Trump will want to be able to use the American right’s language of victory — terms such as “complete verifiable irreversible denuclearization” — whether those terms are fully embraced by both sides or not. He will not concern himself with the fine print.
Kim also wants to raise his international stature. He wants quick sanctions relief, foreign aid and a reduction of America’s threat posture. Perhaps most of all, he wants to remain in power.
South Korean President Moon Jae-in wants to eliminate the threat of devastating war that has seemed so palpable since Trump took office and then take advantage of the economic and political benefits that would accompany peace.
China wants to push U.S. power away from its borders without encouraging, or midwifing, a “unified” Korea allied with the West.
There is enough overlap in those goals to achieve some sort of deal. But here is what it won’t accomplish, the goal that we hear the most about: the elimination of North Korea’s nuclear arsenal.
As a recently revealed CIA assessment indicates, complete denuclearization is a nonstarter for Pyongyang. It may be a stated goal in the agreement, but it won’t come to pass. North Korea can always hide a few warheads, and its scientists will always have the capability to build more. In any case, Kim will hold something back because he saw the unhappy fate that befell Libya’s Moammar Gadhafi when he gave up his nuclear stockpile.
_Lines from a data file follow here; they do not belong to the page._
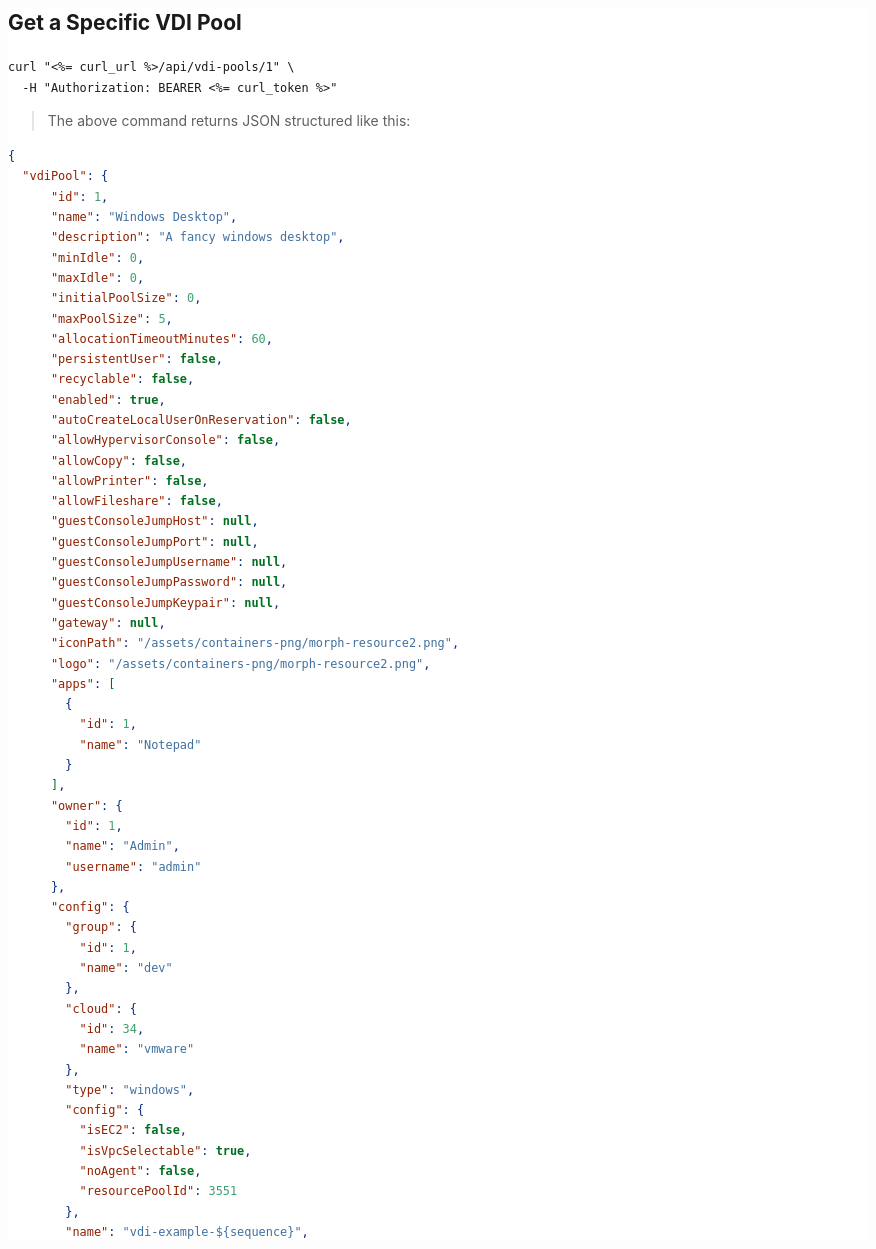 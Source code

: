 ## Get a Specific VDI Pool

```shell
curl "<%= curl_url %>/api/vdi-pools/1" \
  -H "Authorization: BEARER <%= curl_token %>"
```

> The above command returns JSON structured like this:

```json
{
  "vdiPool": {
      "id": 1,
      "name": "Windows Desktop",
      "description": "A fancy windows desktop",
      "minIdle": 0,
      "maxIdle": 0,
      "initialPoolSize": 0,
      "maxPoolSize": 5,
      "allocationTimeoutMinutes": 60,
      "persistentUser": false,
      "recyclable": false,
      "enabled": true,
      "autoCreateLocalUserOnReservation": false,
      "allowHypervisorConsole": false,
      "allowCopy": false,
      "allowPrinter": false,
      "allowFileshare": false,
      "guestConsoleJumpHost": null,
      "guestConsoleJumpPort": null,
      "guestConsoleJumpUsername": null,
      "guestConsoleJumpPassword": null,
      "guestConsoleJumpKeypair": null,
      "gateway": null,
      "iconPath": "/assets/containers-png/morph-resource2.png",
      "logo": "/assets/containers-png/morph-resource2.png",
      "apps": [
        {
          "id": 1,
          "name": "Notepad"
        }
      ],
      "owner": {
        "id": 1,
        "name": "Admin",
        "username": "admin"
      },
      "config": {
        "group": {
          "id": 1,
          "name": "dev"
        },
        "cloud": {
          "id": 34,
          "name": "vmware"
        },
        "type": "windows",
        "config": {
          "isEC2": false,
          "isVpcSelectable": true,
          "noAgent": false,
          "resourcePoolId": 3551
        },
        "name": "vdi-example-${sequence}",
```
Still, all the players can come away with something that they want from this summit.
South Korea probably will get a formal end to the war of the 1950s. Trump will get at least the language of “denuclearization,” details to be determined later (read: never).
For Trump’s “big win,” Kim will have to give up something quickly — perhaps some nuclear warheads and long-range missiles that pose a threat to the U.S. In exchange, Kim will require and likely get a U.S. reduction of forces in or near South Korea, along with economic relief and security assurances. China will sign off on the peace agreement, and it may publicly or privately provide security assurances to Kim.
All of the parties will call whatever emerges historic, but what is left out of the deal will also set the terms for the tensions of tomorrow, and they may well look a lot like the tensions of just a few months ago.
In the end, the professor will probably be proved right: Only a President Trump could strike a deal with North Korea. But in years to come, his observation may very well get modified: Only a President Trump would rush into an agreement so unlikely to achieve its supposed goal.
David Rothkopf is a visiting scholar at the Carnegie Endowment for International Peace and the author of many books on international affairs. He is in China to work on his next book. He wrote this article for the Los Angeles Times.